Buying an engagement ring is a significant purchase, and not one to take likely.

If you’re considering keeping the ring a complete secret and making the decision yourself, it’s worth thinking about how confident you are about your lady’s taste.

Would you buy a pair of shoes for her without checking whether she’ll like them?

If not, it may not be not the best idea to risk spending a significant sum on a ring that she will wear for the rest of her life.

  • It keeps the proposal a surprise
  • You'll earn extra 'brownie points' if you get it right
  • It's undeniably more romantic
  • Your partner won't be 'sold' a ring by a jeweler
  • There is always the possibility that the ring will not meet her expectations or that she doesn't like it
  • It can be nerve-wracking to make such a significant decision on your own

She’s somewhat involved (you discuss what she wants)
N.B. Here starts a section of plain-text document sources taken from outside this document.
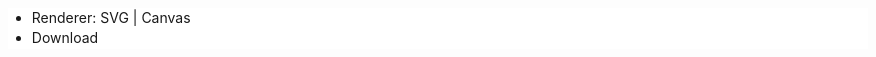 <div id="plot_id165542123-container" class="ggvis-output-container">
<div id="plot_id165542123" class="ggvis-output"></div>
<div class="plot-gear-icon">
<nav class="ggvis-control">
<a class="ggvis-dropdown-toggle" title="Controls" onclick="return false;"></a>
<ul class="ggvis-dropdown">
<li>
Renderer: 
<a id="plot_id165542123_renderer_svg" class="ggvis-renderer-button" onclick="return false;" data-plot-id="plot_id165542123" data-renderer="svg">SVG</a>
 | 
<a id="plot_id165542123_renderer_canvas" class="ggvis-renderer-button" onclick="return false;" data-plot-id="plot_id165542123" data-renderer="canvas">Canvas</a>
</li>
<li>
<a id="plot_id165542123_download" class="ggvis-download" data-plot-id="plot_id165542123">Download</a>
</li>
</ul>
</nav>
</div>
</div>
<script type="text/javascript">
var plot_id165542123_spec = {
  "data": [
    {
      "name": ".0/arrange1",
      "format": {
        "type": "csv",
        "parse": {
          "interval": "number",
          "interval_mean_steps": "number"
        }
      },
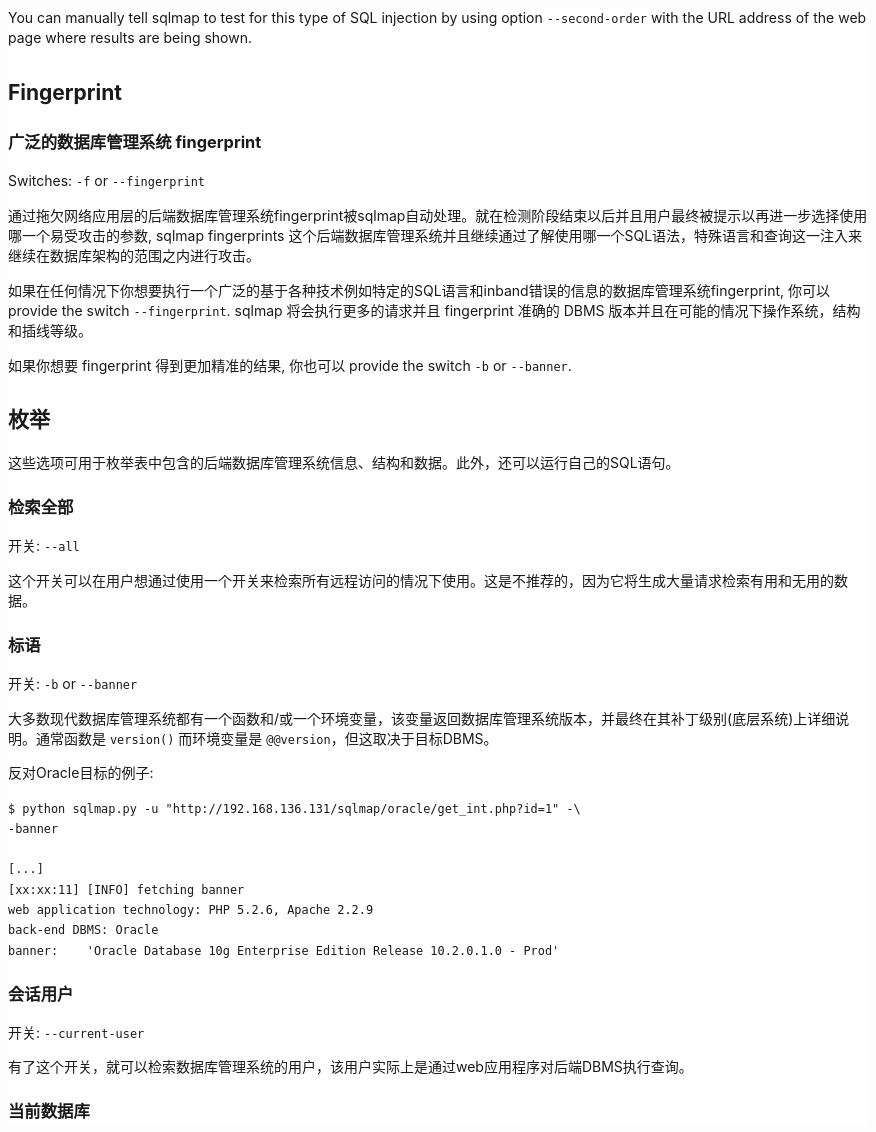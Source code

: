You can manually tell sqlmap to test for this type of SQL injection by using option `--second-order` with the URL address of the web page where results are being shown.

## Fingerprint

### 广泛的数据库管理系统 fingerprint

Switches: `-f` or `--fingerprint`

通过拖欠网络应用层的后端数据库管理系统fingerprint被sqlmap自动处理。就在检测阶段结束以后并且用户最终被提示以再进一步选择使用哪一个易受攻击的参数, sqlmap fingerprints 这个后端数据库管理系统并且继续通过了解使用哪一个SQL语法，特殊语言和查询这一注入来继续在数据库架构的范围之内进行攻击。

如果在任何情况下你想要执行一个广泛的基于各种技术例如特定的SQL语言和inband错误的信息的数据库管理系统fingerprint, 你可以 provide the switch `--fingerprint`. sqlmap 将会执行更多的请求并且 fingerprint 准确的 DBMS 版本并且在可能的情况下操作系统，结构和插线等级。 

如果你想要 fingerprint 得到更加精准的结果, 你也可以 provide the switch `-b` or `--banner`. 

## 枚举

这些选项可用于枚举表中包含的后端数据库管理系统信息、结构和数据。此外，还可以运行自己的SQL语句。

### 检索全部

开关: `--all`

这个开关可以在用户想通过使用一个开关来检索所有远程访问的情况下使用。这是不推荐的，因为它将生成大量请求检索有用和无用的数据。

### 标语

开关: `-b` or `--banner`

大多数现代数据库管理系统都有一个函数和/或一个环境变量，该变量返回数据库管理系统版本，并最终在其补丁级别(底层系统)上详细说明。通常函数是 `version()` 而环境变量是 `@@version`，但这取决于目标DBMS。

反对Oracle目标的例子:

```
$ python sqlmap.py -u "http://192.168.136.131/sqlmap/oracle/get_int.php?id=1" -\
-banner

[...]
[xx:xx:11] [INFO] fetching banner
web application technology: PHP 5.2.6, Apache 2.2.9
back-end DBMS: Oracle
banner:    'Oracle Database 10g Enterprise Edition Release 10.2.0.1.0 - Prod'
```

### 会话用户

开关: `--current-user`

有了这个开关，就可以检索数据库管理系统的用户，该用户实际上是通过web应用程序对后端DBMS执行查询。

### 当前数据库
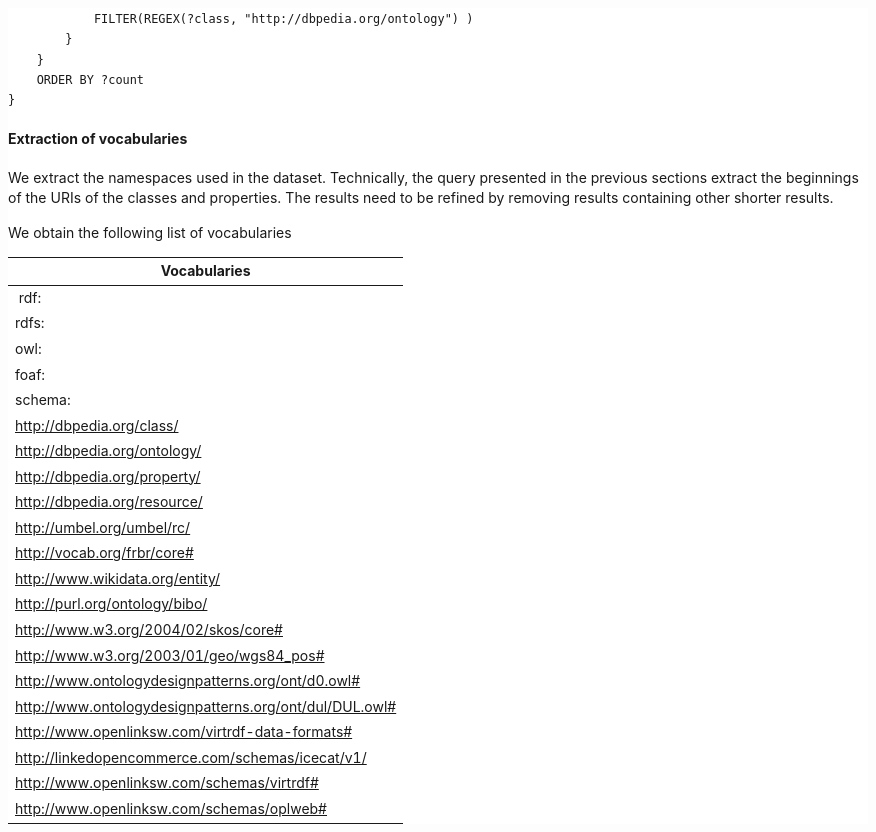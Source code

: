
 ```
            FILTER(REGEX(?class, "http://dbpedia.org/ontology") )
        }
    }
    ORDER BY ?count
}
```

#### Extraction of vocabularies
We extract the namespaces used in the dataset. Technically, the query presented in the previous sections extract the beginnings of the URIs of the classes and properties. The results need to be refined by removing results containing other shorter results.

We obtain the following list of vocabularies

| Vocabularies |
|----------------------------------------------------------|
| rdf:                                                     |
| rdfs:                                                    |
| owl:                                                     |
| foaf:                                                    |
| schema:	                                               |
| <http://dbpedia.org/class/>                              |
| <http://dbpedia.org/ontology/>                           |
| <http://dbpedia.org/property/>                           |
| <http://dbpedia.org/resource/>                           |
| <http://umbel.org/umbel/rc/>                             |
| <http://vocab.org/frbr/core#>                            |
| <http://www.wikidata.org/entity/>                        |
| <http://purl.org/ontology/bibo/>                         |
| <http://www.w3.org/2004/02/skos/core#>                   |
| <http://www.w3.org/2003/01/geo/wgs84_pos#>               |
| <http://www.ontologydesignpatterns.org/ont/d0.owl#>      |
| <http://www.ontologydesignpatterns.org/ont/dul/DUL.owl#> |
| <http://www.openlinksw.com/virtrdf-data-formats#>        |
| <http://linkedopencommerce.com/schemas/icecat/v1/>       |
| <http://www.openlinksw.com/schemas/virtrdf#>             |
| <http://www.openlinksw.com/schemas/oplweb#>              |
If you have discussed marriage but are unsure of the exact style your partner would like, talking through the options and asking for input is a good idea to ensure that the ring meets her expectations.

It allows you to retain some of the surprise – she won’t know when you’ve bought it, what it looks like or when you’ll pop the question.
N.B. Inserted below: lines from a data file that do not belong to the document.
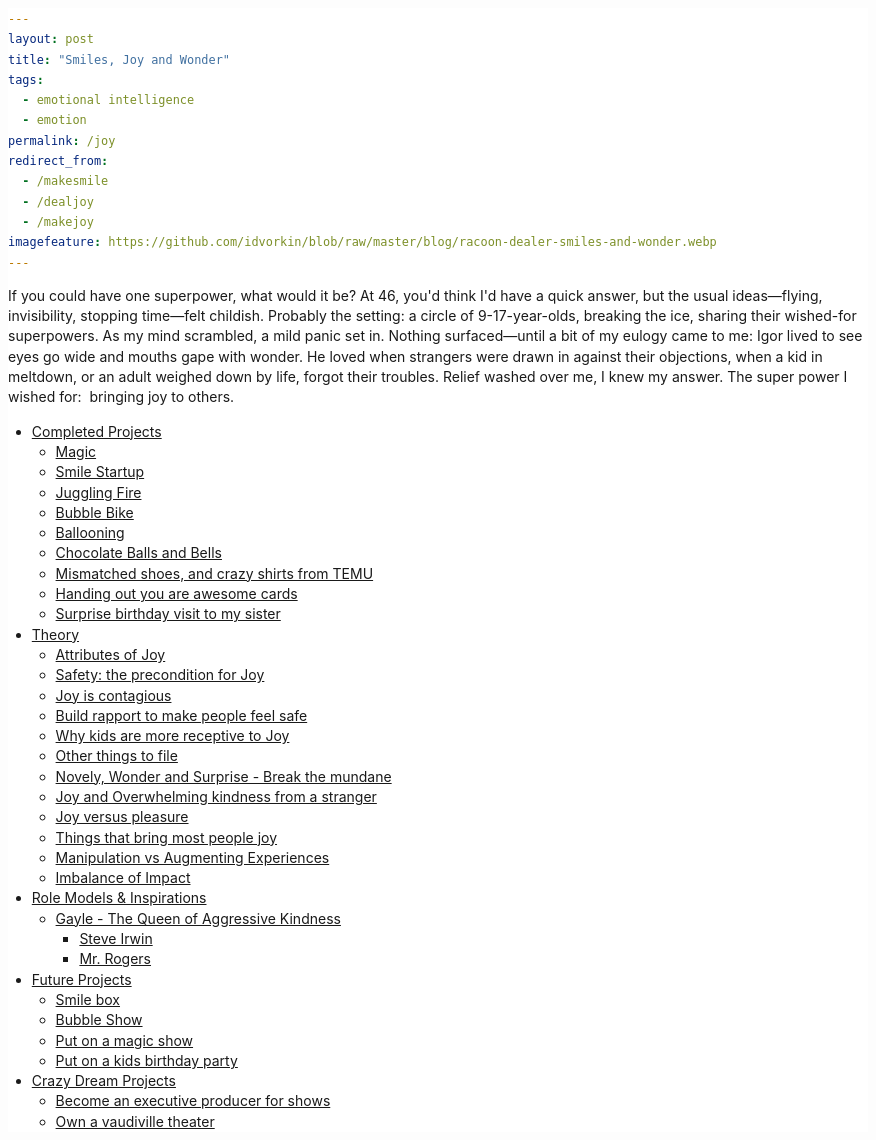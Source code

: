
```yaml
---
layout: post
title: "Smiles, Joy and Wonder"
tags:
  - emotional intelligence
  - emotion
permalink: /joy
redirect_from:
  - /makesmile
  - /dealjoy
  - /makejoy
imagefeature: https://github.com/idvorkin/blob/raw/master/blog/racoon-dealer-smiles-and-wonder.webp
---
```


If you could have one superpower, what would it be? At 46, you'd think I'd have a quick answer, but the usual ideas—flying, invisibility, stopping time—felt childish. Probably the setting: a circle of 9-17-year-olds, breaking the ice, sharing their wished-for superpowers. As my mind scrambled, a mild panic set in. Nothing surfaced—until a bit of my eulogy came to me: Igor lived to see eyes go wide and mouths gape with wonder. He loved when strangers were drawn in against their objections, when a kid in meltdown, or an adult weighed down by life, forgot their troubles. Relief washed over me, I knew my answer. The super power I wished for:  bringing joy to others.






- [Completed Projects](#completed-projects)
  - [Magic](#magic)
  - [Smile Startup](#smile-startup)
  - [Juggling Fire](#juggling-fire)
  - [Bubble Bike](#bubble-bike)
  - [Ballooning](#ballooning)
  - [Chocolate Balls and Bells](#chocolate-balls-and-bells)
  - [Mismatched shoes, and crazy shirts from TEMU](#mismatched-shoes-and-crazy-shirts-from-temu)
  - [Handing out you are awesome cards](#handing-out-you-are-awesome-cards)
  - [Surprise birthday visit to my sister](#surprise-birthday-visit-to-my-sister)
- [Theory](#theory)
  - [Attributes of Joy](#attributes-of-joy)
  - [Safety: the precondition for Joy](#safety-the-precondition-for-joy)
  - [Joy is contagious](#joy-is-contagious)
  - [Build rapport to make people feel safe](#build-rapport-to-make-people-feel-safe)
  - [Why kids are more receptive to Joy](#why-kids-are-more-receptive-to-joy)
  - [Other things to file](#other-things-to-file)
  - [Novely, Wonder and Surprise - Break the mundane](#novely-wonder-and-surprise---break-the-mundane)
  - [Joy and Overwhelming kindness from a stranger](#joy-and-overwhelming-kindness-from-a-stranger)
  - [Joy versus pleasure](#joy-versus-pleasure)
  - [Things that bring most people joy](#things-that-bring-most-people-joy)
  - [Manipulation vs Augmenting Experiences](#manipulation-vs-augmenting-experiences)
  - [Imbalance of Impact](#imbalance-of-impact)
- [Role Models & Inspirations](#role-models--inspirations)
  - [Gayle - The Queen of Aggressive Kindness](#gayle---the-queen-of-aggressive-kindness)
    - [Steve Irwin](#steve-irwin)
    - [Mr. Rogers](#mr-rogers)
- [Future Projects](#future-projects)
  - [Smile box](#smile-box)
  - [Bubble Show](#bubble-show)
  - [Put on a magic show](#put-on-a-magic-show)
  - [Put on a kids birthday party](#put-on-a-kids-birthday-party)
- [Crazy Dream Projects](#crazy-dream-projects)
  - [Become an executive producer for shows](#become-an-executive-producer-for-shows)
  - [Own a vaudiville theater](#own-a-vaudiville-theater)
  • Gives you an idea of the style of ring she likes
  • You can find out her ring size
  • A less stressful process for you
  • Allows you to keep the final price a secret
  • You will lose some of the surprise of the proposal
  • She may have expensive tastes and high expectations and ask for more than you were planning on spending

She’s completely involved in choosing the ring (you go engagement ring shopping together)
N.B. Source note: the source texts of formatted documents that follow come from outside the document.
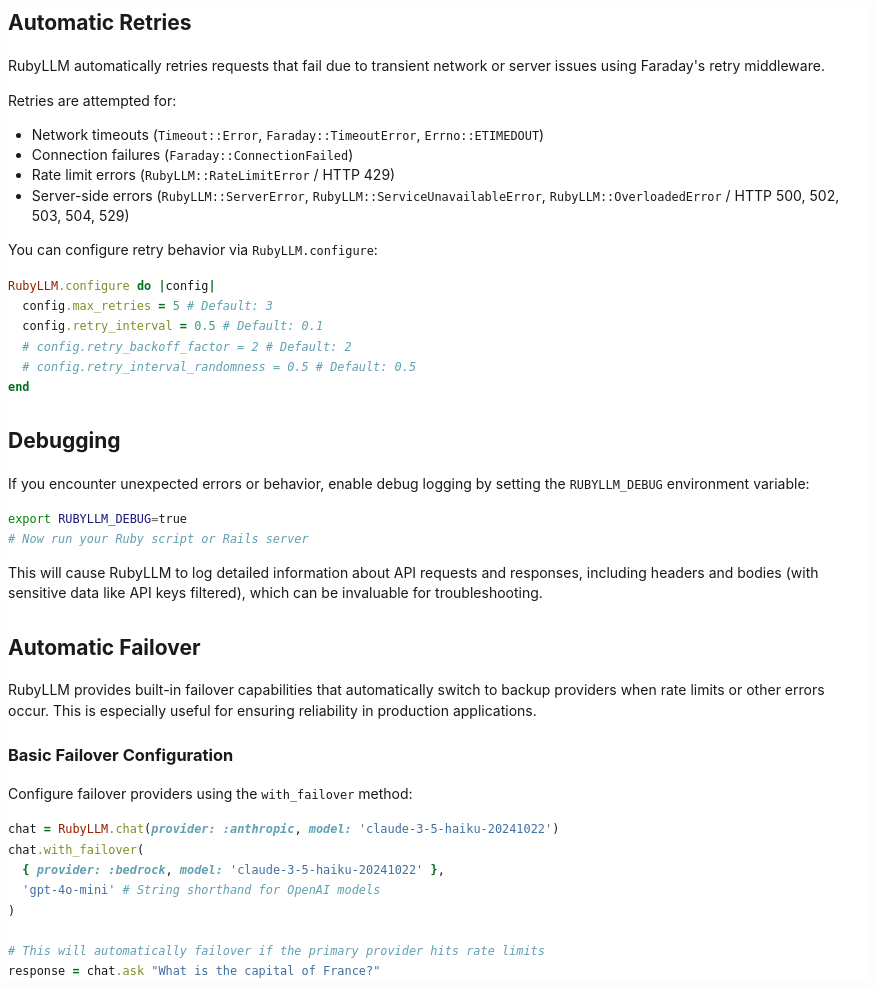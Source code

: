 ## Automatic Retries

RubyLLM automatically retries requests that fail due to transient network or server issues using Faraday's retry middleware.

Retries are attempted for:

*   Network timeouts (`Timeout::Error`, `Faraday::TimeoutError`, `Errno::ETIMEDOUT`)
*   Connection failures (`Faraday::ConnectionFailed`)
*   Rate limit errors (`RubyLLM::RateLimitError` / HTTP 429)
*   Server-side errors (`RubyLLM::ServerError`, `RubyLLM::ServiceUnavailableError`, `RubyLLM::OverloadedError` / HTTP 500, 502, 503, 504, 529)

You can configure retry behavior via `RubyLLM.configure`:

```ruby
RubyLLM.configure do |config|
  config.max_retries = 5 # Default: 3
  config.retry_interval = 0.5 # Default: 0.1
  # config.retry_backoff_factor = 2 # Default: 2
  # config.retry_interval_randomness = 0.5 # Default: 0.5
end
```

## Debugging

If you encounter unexpected errors or behavior, enable debug logging by setting the `RUBYLLM_DEBUG` environment variable:

```bash
export RUBYLLM_DEBUG=true
# Now run your Ruby script or Rails server
```

This will cause RubyLLM to log detailed information about API requests and responses, including headers and bodies (with sensitive data like API keys filtered), which can be invaluable for troubleshooting.

## Automatic Failover

RubyLLM provides built-in failover capabilities that automatically switch to backup providers when rate limits or other errors occur. This is especially useful for ensuring reliability in production applications.

### Basic Failover Configuration

Configure failover providers using the `with_failover` method:

```ruby
chat = RubyLLM.chat(provider: :anthropic, model: 'claude-3-5-haiku-20241022')
chat.with_failover(
  { provider: :bedrock, model: 'claude-3-5-haiku-20241022' },
  'gpt-4o-mini' # String shorthand for OpenAI models
)

# This will automatically failover if the primary provider hits rate limits
response = chat.ask "What is the capital of France?"
```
This is by far the safest option.

If your partner has very specific taste or if you just have no idea at all what she’d like, then taking her along to choose a ring will ensure that you get a ring that she loves.

  • You are sure to choose a ring she likes
  • You can get the size perfect
  • It takes away the stress of making the decision yoursef
  • It takes the surprise out of it
  • Your partner will know exactly how much you’re spending
  • The shop assistant could show rings that are priced higher than you were originally planning on spending, straining your budget
  • It's difficult to haggle or negotiate without looking 'cheap'

The choice on whether to shop for your engagement ring together is up to you

The decision on which route to take is up to you.

If you feel that you aren’t always the most romantic, buying a ring and surprising your girlfriend is a once in a lifetime opportunity to show how thoughtful you can be.

When buying my ring, I was confident I could pick a ring that my now-wife would love. I’d bought her enough jewellery in the past to know what she liked and after eight years together, she’d even started wearing some of it.

However, the jeweller I spoke to said she’d had more men coming in with their girlfriends to choose the ring together.  The decision really is yours – and one you’ll have to make depending on the dynamics of your own relationship.

The Get Out Clause

There is, however, one way that you can get your girlfriend involved in the purchase and knock her socks off with a surprise proposal.

By buying just a stone on its own, you can drop to one knee with a box and something shiny, but still get your lady-friend involved in the part of the ring choice process that is most important to her: selecting the setting.

For me, this is the best of both worlds: you can research and buy the stone that fits within your budget and plan a surprise proposal, while she will be able to choose the ring that she has always imagined receiving.